== EXERCISE MATERIAL ==

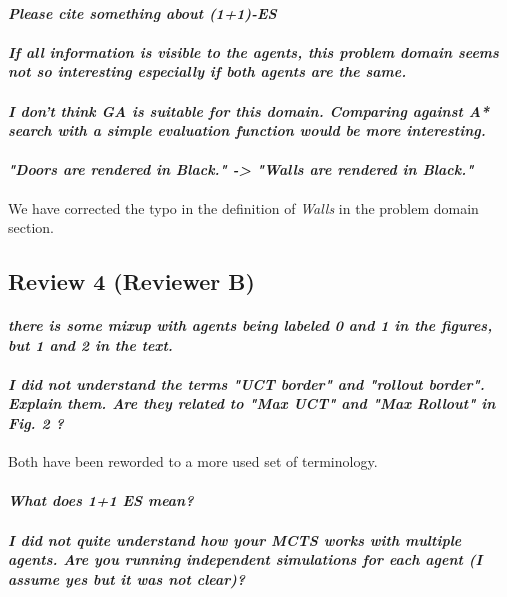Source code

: \documentclass{article}
\begin{document}
\paragraph*{\textit{Please cite something about (1+1)-ES}}
\paragraph*{\textit{If all information is visible to the agents,
this problem domain seems not so interesting especially if
both agents are the same.}}
\paragraph*{\textit{I don't think GA is suitable for this domain.
Comparing against A* search with a simple evaluation function would be more interesting.}}

\paragraph*{\textit{"Doors are rendered in Black." -> "Walls are rendered in Black."}}
We have corrected the typo in the definition of \emph{Walls} in the problem domain section.
\subsection{Review 4 (Reviewer B)}
\paragraph*{\textit{there is some mixup with agents being labeled 0 and 1 in the figures, but 1 and 2 in the text.}}

\paragraph*{\textit{I did not understand the terms "UCT border" and "rollout border". Explain them. Are they related to "Max UCT" and "Max Rollout" in Fig. 2 ?}}
Both have been reworded to a more used set of terminology.
\paragraph*{\textit{What does 1+1 ES mean?}}
\paragraph*{\textit{I did not quite understand how your MCTS works with multiple agents. Are you running independent simulations for each agent (I assume yes but it was not clear)? }}
\end{document}
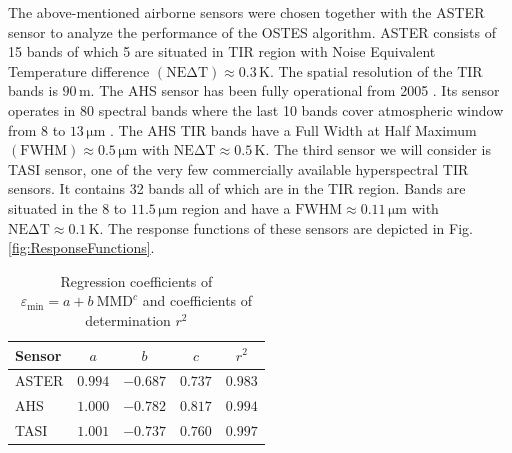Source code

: The above-mentioned airborne sensors were chosen together with the ASTER sensor to analyze the performance of the OSTES algorithm.
ASTER consists of 15 bands of which 5 are situated in TIR region with Noise Equivalent Temperature difference $\mathrm{(NE\Delta T)} \approx 0.3\,\mathrm{K}$. The spatial resolution of the TIR bands is $90\,\mathrm{m}$.
The AHS sensor has been fully operational from 2005 \cite{FM05}. Its sensor operates in 80 spectral bands where the last 10 bands cover atmospheric window from 8 to $13\,\mathrm{\mu m}$ \cite{SJ06}. The AHS TIR bands have a  {Full Width at Half Maximum} $\mathrm{(FWHM)} \approx 0.5\,\mathrm{\mu m}$ with $\mathrm{NE\Delta T} \approx 0.5\,\mathrm{K}$.
 {The third sensor we will consider is TASI sensor,} one of the very few commercially available hyperspectral TIR sensors. It contains 32 bands all of which are in the TIR region. Bands are situated in the 8 to $11.5\,\mathrm{\mu m}$ region and have a $\mathrm{FWHM} \approx 0.11\,\mathrm{\mu m}$ with $\mathrm{NE\Delta T} \approx 0.1\,\mathrm{K}$. The response functions of these sensors are depicted in Fig. \ref{fig:ResponseFunctions}.

\begin{table}[thb]
\vspace{0.5em}
\footnotesize
\centering
\begin{tabular}{lcccc}
\toprule
Sensor & $a$ & $b$ & $c$ & $r^2$\\ \hline
ASTER & $0.994$ & $-0.687$ & $0.737$ & $0.983$ \\
AHS & $1.000$ & $-0.782$ & $0.817$ & $0.994$ \\
TASI & $1.001$ & $-0.737$ & $0.760$ & $0.997$ \\
\bottomrule
\end{tabular}
\vspace{1.5 em}
\caption{Regression coefficients of $\varepsilon_\mathrm{min} = a + b\:\mathrm{MMD}^c$ and coefficients of determination $r^2$}
\label{table:MMDcoef}
\normalsize
\end{table}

== TASK STATEMENT ==
Among the entries above, find the line with "did not quite" and repeat exactly from there through the line with "ASTER & $0.994$", leaving out the pictures.

== TASK SOLUTION ==
\paragraph*{\textit{I did not quite understand how your MCTS works with multiple agents. Are you running independent simulations for each agent (I assume yes but it was not clear)? }}
\end{document}
Source code

: The above-mentioned airborne sensors were chosen together with the ASTER sensor to analyze the performance of the OSTES algorithm.
ASTER consists of 15 bands of which 5 are situated in TIR region with Noise Equivalent Temperature difference $\mathrm{(NE\Delta T)} \approx 0.3\,\mathrm{K}$. The spatial resolution of the TIR bands is $90\,\mathrm{m}$.
The AHS sensor has been fully operational from 2005 \cite{FM05}. Its sensor operates in 80 spectral bands where the last 10 bands cover atmospheric window from 8 to $13\,\mathrm{\mu m}$ \cite{SJ06}. The AHS TIR bands have a  {Full Width at Half Maximum} $\mathrm{(FWHM)} \approx 0.5\,\mathrm{\mu m}$ with $\mathrm{NE\Delta T} \approx 0.5\,\mathrm{K}$.
 {The third sensor we will consider is TASI sensor,} one of the very few commercially available hyperspectral TIR sensors. It contains 32 bands all of which are in the TIR region. Bands are situated in the 8 to $11.5\,\mathrm{\mu m}$ region and have a $\mathrm{FWHM} \approx 0.11\,\mathrm{\mu m}$ with $\mathrm{NE\Delta T} \approx 0.1\,\mathrm{K}$. The response functions of these sensors are depicted in Fig. \ref{fig:ResponseFunctions}.

\begin{table}[thb]
\vspace{0.5em}
\footnotesize
\centering
\begin{tabular}{lcccc}
\toprule
Sensor & $a$ & $b$ & $c$ & $r^2$\\ \hline
ASTER & $0.994$ & $-0.687$ & $0.737$ & $0.983$ \\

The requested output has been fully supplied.